For all knew that this stalwart young captain, who wore the undress of the new uniform of the Royal Navy (new now for some ten years); whose sword-handle had a gold knot to it, and whose three-cornered hat had in it a gold cockade, was he who, aided by his myrmidons, tore them away from their wives and mothers to roam the seas as well as to fight, and, probably, be killed by some of Conflans' Frenchmen. They knew him well enough for the captain of the "Migniong," as they called his craft, and they hated and feared him in consequence.
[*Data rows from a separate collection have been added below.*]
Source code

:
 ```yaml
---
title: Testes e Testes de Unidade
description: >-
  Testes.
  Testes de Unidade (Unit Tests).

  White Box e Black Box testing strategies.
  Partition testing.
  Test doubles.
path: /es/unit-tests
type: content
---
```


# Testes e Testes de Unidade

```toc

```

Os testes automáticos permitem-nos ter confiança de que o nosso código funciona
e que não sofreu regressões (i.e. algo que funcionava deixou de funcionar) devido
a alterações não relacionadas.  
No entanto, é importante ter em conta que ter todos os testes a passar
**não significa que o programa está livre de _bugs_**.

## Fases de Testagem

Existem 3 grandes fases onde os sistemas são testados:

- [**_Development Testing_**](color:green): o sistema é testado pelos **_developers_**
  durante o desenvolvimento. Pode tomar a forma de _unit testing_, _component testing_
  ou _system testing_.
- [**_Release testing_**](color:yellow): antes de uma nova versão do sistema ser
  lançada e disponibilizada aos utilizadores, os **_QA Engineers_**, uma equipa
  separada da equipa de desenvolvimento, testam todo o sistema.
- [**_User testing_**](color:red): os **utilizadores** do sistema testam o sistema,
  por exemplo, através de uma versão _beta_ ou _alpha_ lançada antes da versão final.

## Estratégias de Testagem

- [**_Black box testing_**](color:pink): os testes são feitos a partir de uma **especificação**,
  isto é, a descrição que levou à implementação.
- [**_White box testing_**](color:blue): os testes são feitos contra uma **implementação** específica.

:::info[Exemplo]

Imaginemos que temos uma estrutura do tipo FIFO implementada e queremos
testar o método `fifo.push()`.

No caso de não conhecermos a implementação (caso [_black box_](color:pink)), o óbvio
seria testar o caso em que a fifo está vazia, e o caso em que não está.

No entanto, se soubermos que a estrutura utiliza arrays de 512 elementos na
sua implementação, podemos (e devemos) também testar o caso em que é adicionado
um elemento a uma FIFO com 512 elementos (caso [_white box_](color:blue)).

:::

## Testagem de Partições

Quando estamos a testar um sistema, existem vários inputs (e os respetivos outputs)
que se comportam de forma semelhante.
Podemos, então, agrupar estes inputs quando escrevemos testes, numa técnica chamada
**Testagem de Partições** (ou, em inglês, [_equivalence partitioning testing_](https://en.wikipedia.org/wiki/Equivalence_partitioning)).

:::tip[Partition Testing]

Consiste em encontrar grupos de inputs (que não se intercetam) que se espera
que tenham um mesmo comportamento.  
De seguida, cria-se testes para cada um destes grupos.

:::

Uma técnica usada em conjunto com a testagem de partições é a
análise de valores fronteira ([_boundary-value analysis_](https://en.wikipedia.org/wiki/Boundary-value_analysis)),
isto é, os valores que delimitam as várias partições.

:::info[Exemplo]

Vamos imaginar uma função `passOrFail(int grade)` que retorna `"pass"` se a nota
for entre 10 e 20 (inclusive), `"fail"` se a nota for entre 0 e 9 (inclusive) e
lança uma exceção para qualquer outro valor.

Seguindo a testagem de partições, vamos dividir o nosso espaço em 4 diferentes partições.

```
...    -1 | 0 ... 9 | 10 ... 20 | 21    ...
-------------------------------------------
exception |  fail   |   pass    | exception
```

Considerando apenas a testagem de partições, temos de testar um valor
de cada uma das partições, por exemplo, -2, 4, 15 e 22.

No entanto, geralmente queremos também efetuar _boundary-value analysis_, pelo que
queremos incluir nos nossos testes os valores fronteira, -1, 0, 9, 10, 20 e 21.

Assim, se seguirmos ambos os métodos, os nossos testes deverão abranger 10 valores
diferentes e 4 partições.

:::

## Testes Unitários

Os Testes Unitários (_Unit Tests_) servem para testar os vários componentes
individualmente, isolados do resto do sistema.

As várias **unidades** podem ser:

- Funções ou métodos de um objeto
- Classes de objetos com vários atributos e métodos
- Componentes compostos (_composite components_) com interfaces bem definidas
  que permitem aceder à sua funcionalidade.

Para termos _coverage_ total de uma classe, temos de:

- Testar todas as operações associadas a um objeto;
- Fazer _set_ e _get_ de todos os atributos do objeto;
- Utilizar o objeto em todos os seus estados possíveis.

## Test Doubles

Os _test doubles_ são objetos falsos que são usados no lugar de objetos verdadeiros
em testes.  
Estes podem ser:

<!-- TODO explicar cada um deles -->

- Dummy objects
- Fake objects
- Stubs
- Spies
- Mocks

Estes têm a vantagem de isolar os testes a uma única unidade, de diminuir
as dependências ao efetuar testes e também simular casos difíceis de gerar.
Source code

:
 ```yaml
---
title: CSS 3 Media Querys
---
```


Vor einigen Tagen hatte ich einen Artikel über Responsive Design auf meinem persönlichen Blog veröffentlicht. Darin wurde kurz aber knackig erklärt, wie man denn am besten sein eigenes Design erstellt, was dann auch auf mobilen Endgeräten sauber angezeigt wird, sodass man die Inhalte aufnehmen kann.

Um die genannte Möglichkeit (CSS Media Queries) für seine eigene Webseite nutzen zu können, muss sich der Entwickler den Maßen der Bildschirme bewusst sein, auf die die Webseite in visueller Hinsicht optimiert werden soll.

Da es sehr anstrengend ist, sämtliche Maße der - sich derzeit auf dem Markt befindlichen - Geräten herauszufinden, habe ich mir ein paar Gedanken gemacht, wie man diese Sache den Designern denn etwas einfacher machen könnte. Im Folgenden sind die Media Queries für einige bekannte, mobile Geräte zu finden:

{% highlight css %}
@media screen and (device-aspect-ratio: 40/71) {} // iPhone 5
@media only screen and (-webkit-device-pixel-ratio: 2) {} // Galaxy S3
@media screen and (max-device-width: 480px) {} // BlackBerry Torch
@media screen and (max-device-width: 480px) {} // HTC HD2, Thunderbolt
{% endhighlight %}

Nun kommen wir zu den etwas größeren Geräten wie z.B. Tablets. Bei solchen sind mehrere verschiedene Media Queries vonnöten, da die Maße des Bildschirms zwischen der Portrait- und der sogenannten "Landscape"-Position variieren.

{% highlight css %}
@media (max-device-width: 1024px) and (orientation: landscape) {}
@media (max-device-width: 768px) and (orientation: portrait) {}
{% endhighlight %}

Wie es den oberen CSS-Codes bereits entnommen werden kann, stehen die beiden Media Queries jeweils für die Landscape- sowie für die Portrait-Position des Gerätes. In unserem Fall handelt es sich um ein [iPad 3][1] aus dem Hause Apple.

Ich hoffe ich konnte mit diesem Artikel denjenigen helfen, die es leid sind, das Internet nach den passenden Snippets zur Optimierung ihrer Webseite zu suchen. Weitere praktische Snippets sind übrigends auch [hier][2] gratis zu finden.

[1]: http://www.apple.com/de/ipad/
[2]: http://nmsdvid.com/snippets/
"May he be blasted!" said one hideous, blear-eyed old woman as he passed by, she taking no trouble to lower her voice; "he's got my Jenny's man in his cussed fock'sle even now. And she married to George but two months! He've got a young wife of his own-I seen her ashore with him but yesterday-a sweet young thing too. How'd she like it if som-un ravished 'im away from her!"

"Curse him!" said a man, who regarded Geoffrey from behind a blind, he being afraid to show himself, knowing well enough that the captain of the Mignonne would be as like as not to make a mental note of the house if he saw him. "Curse him and his King, too, and all the Lords and Commons. Why should we fight and die for them? They wouldn't do it for us."

And he heard much of their mutterings, knew how he was regarded, and regretted that such should be so. But, he told himself, it was duty. It must be done.